**Exercise description:**
All that is needed is a count of the lines in this data that contain the word "will".
(Data records)
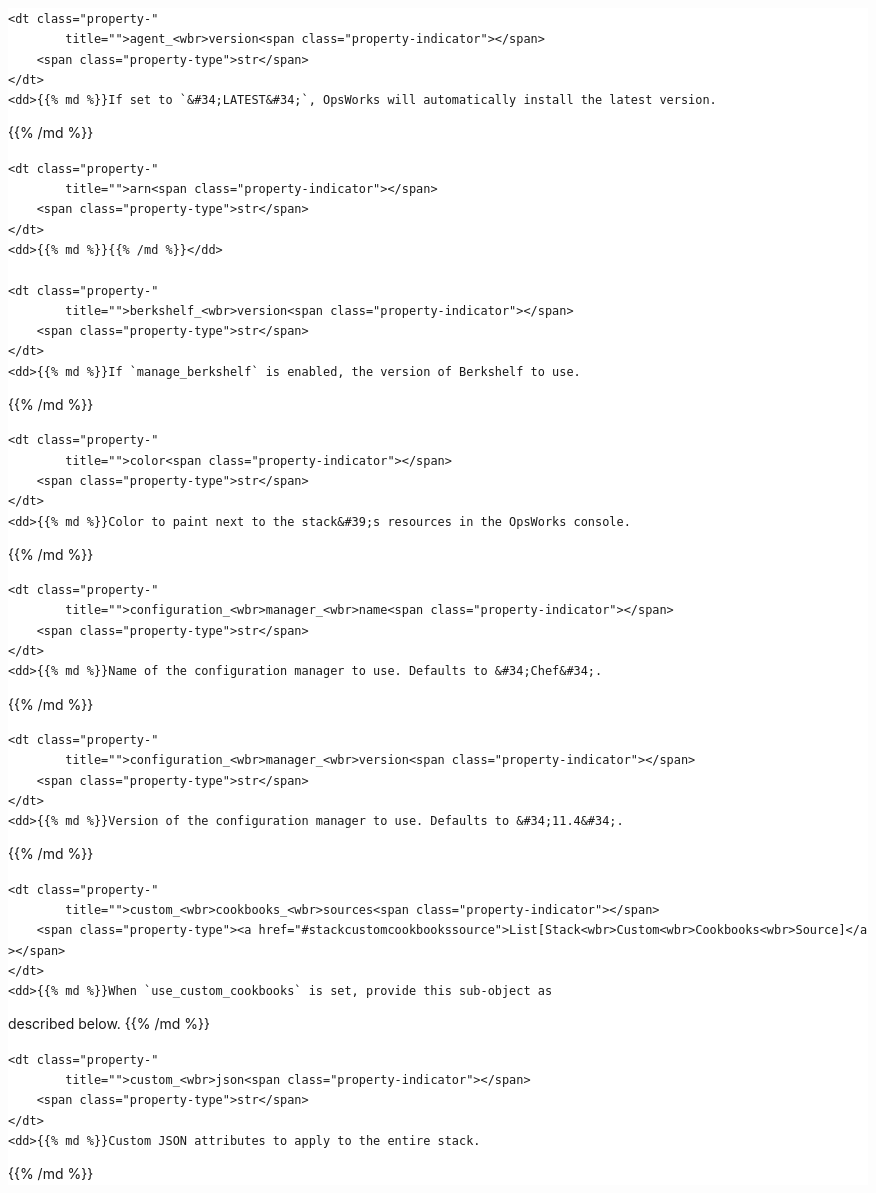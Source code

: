     <dt class="property-"
            title="">agent_<wbr>version<span class="property-indicator"></span>
        <span class="property-type">str</span>
    </dt>
    <dd>{{% md %}}If set to `&#34;LATEST&#34;`, OpsWorks will automatically install the latest version.
{{% /md %}}</dd>

    <dt class="property-"
            title="">arn<span class="property-indicator"></span>
        <span class="property-type">str</span>
    </dt>
    <dd>{{% md %}}{{% /md %}}</dd>

    <dt class="property-"
            title="">berkshelf_<wbr>version<span class="property-indicator"></span>
        <span class="property-type">str</span>
    </dt>
    <dd>{{% md %}}If `manage_berkshelf` is enabled, the version of Berkshelf to use.
{{% /md %}}</dd>

    <dt class="property-"
            title="">color<span class="property-indicator"></span>
        <span class="property-type">str</span>
    </dt>
    <dd>{{% md %}}Color to paint next to the stack&#39;s resources in the OpsWorks console.
{{% /md %}}</dd>

    <dt class="property-"
            title="">configuration_<wbr>manager_<wbr>name<span class="property-indicator"></span>
        <span class="property-type">str</span>
    </dt>
    <dd>{{% md %}}Name of the configuration manager to use. Defaults to &#34;Chef&#34;.
{{% /md %}}</dd>

    <dt class="property-"
            title="">configuration_<wbr>manager_<wbr>version<span class="property-indicator"></span>
        <span class="property-type">str</span>
    </dt>
    <dd>{{% md %}}Version of the configuration manager to use. Defaults to &#34;11.4&#34;.
{{% /md %}}</dd>

    <dt class="property-"
            title="">custom_<wbr>cookbooks_<wbr>sources<span class="property-indicator"></span>
        <span class="property-type"><a href="#stackcustomcookbookssource">List[Stack<wbr>Custom<wbr>Cookbooks<wbr>Source]</a></span>
    </dt>
    <dd>{{% md %}}When `use_custom_cookbooks` is set, provide this sub-object as
described below.
{{% /md %}}</dd>

    <dt class="property-"
            title="">custom_<wbr>json<span class="property-indicator"></span>
        <span class="property-type">str</span>
    </dt>
    <dd>{{% md %}}Custom JSON attributes to apply to the entire stack.
{{% /md %}}</dd>
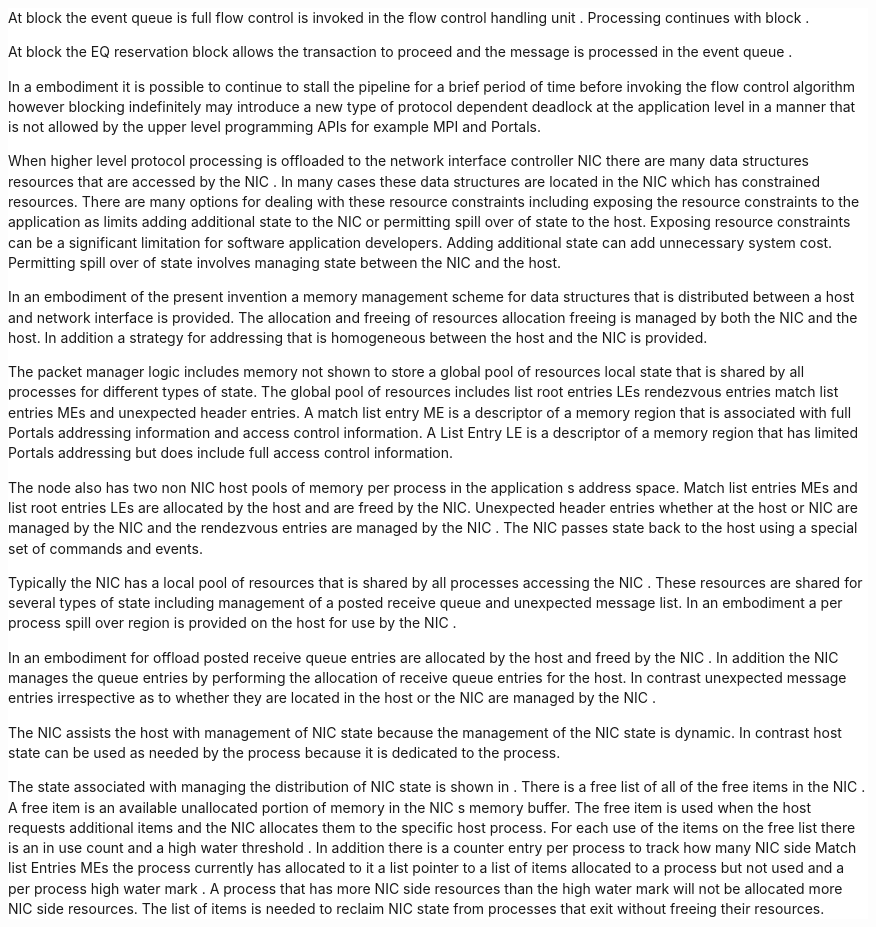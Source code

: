 At block the event queue is full flow control is invoked in the flow control handling unit . Processing continues with block .

At block the EQ reservation block allows the transaction to proceed and the message is processed in the event queue .

In a embodiment it is possible to continue to stall the pipeline for a brief period of time before invoking the flow control algorithm however blocking indefinitely may introduce a new type of protocol dependent deadlock at the application level in a manner that is not allowed by the upper level programming APIs for example MPI and Portals.

When higher level protocol processing is offloaded to the network interface controller NIC there are many data structures resources that are accessed by the NIC . In many cases these data structures are located in the NIC which has constrained resources. There are many options for dealing with these resource constraints including exposing the resource constraints to the application as limits adding additional state to the NIC or permitting spill over of state to the host. Exposing resource constraints can be a significant limitation for software application developers. Adding additional state can add unnecessary system cost. Permitting spill over of state involves managing state between the NIC and the host.

In an embodiment of the present invention a memory management scheme for data structures that is distributed between a host and network interface is provided. The allocation and freeing of resources allocation freeing is managed by both the NIC and the host. In addition a strategy for addressing that is homogeneous between the host and the NIC is provided.

The packet manager logic includes memory not shown to store a global pool of resources local state that is shared by all processes for different types of state. The global pool of resources includes list root entries LEs rendezvous entries match list entries MEs and unexpected header entries. A match list entry ME is a descriptor of a memory region that is associated with full Portals addressing information and access control information. A List Entry LE is a descriptor of a memory region that has limited Portals addressing but does include full access control information.

The node also has two non NIC host pools of memory per process in the application s address space. Match list entries MEs and list root entries LEs are allocated by the host and are freed by the NIC. Unexpected header entries whether at the host or NIC are managed by the NIC and the rendezvous entries are managed by the NIC . The NIC passes state back to the host using a special set of commands and events.

Typically the NIC has a local pool of resources that is shared by all processes accessing the NIC . These resources are shared for several types of state including management of a posted receive queue and unexpected message list. In an embodiment a per process spill over region is provided on the host for use by the NIC .

In an embodiment for offload posted receive queue entries are allocated by the host and freed by the NIC . In addition the NIC manages the queue entries by performing the allocation of receive queue entries for the host. In contrast unexpected message entries irrespective as to whether they are located in the host or the NIC are managed by the NIC .

The NIC assists the host with management of NIC state because the management of the NIC state is dynamic. In contrast host state can be used as needed by the process because it is dedicated to the process.

The state associated with managing the distribution of NIC state is shown in . There is a free list of all of the free items in the NIC . A free item is an available unallocated portion of memory in the NIC s memory buffer. The free item is used when the host requests additional items and the NIC allocates them to the specific host process. For each use of the items on the free list there is an in use count and a high water threshold . In addition there is a counter entry per process to track how many NIC side Match list Entries MEs the process currently has allocated to it a list pointer to a list of items allocated to a process but not used and a per process high water mark . A process that has more NIC side resources than the high water mark will not be allocated more NIC side resources. The list of items is needed to reclaim NIC state from processes that exit without freeing their resources.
(End Data records)
**Expected answer:**
2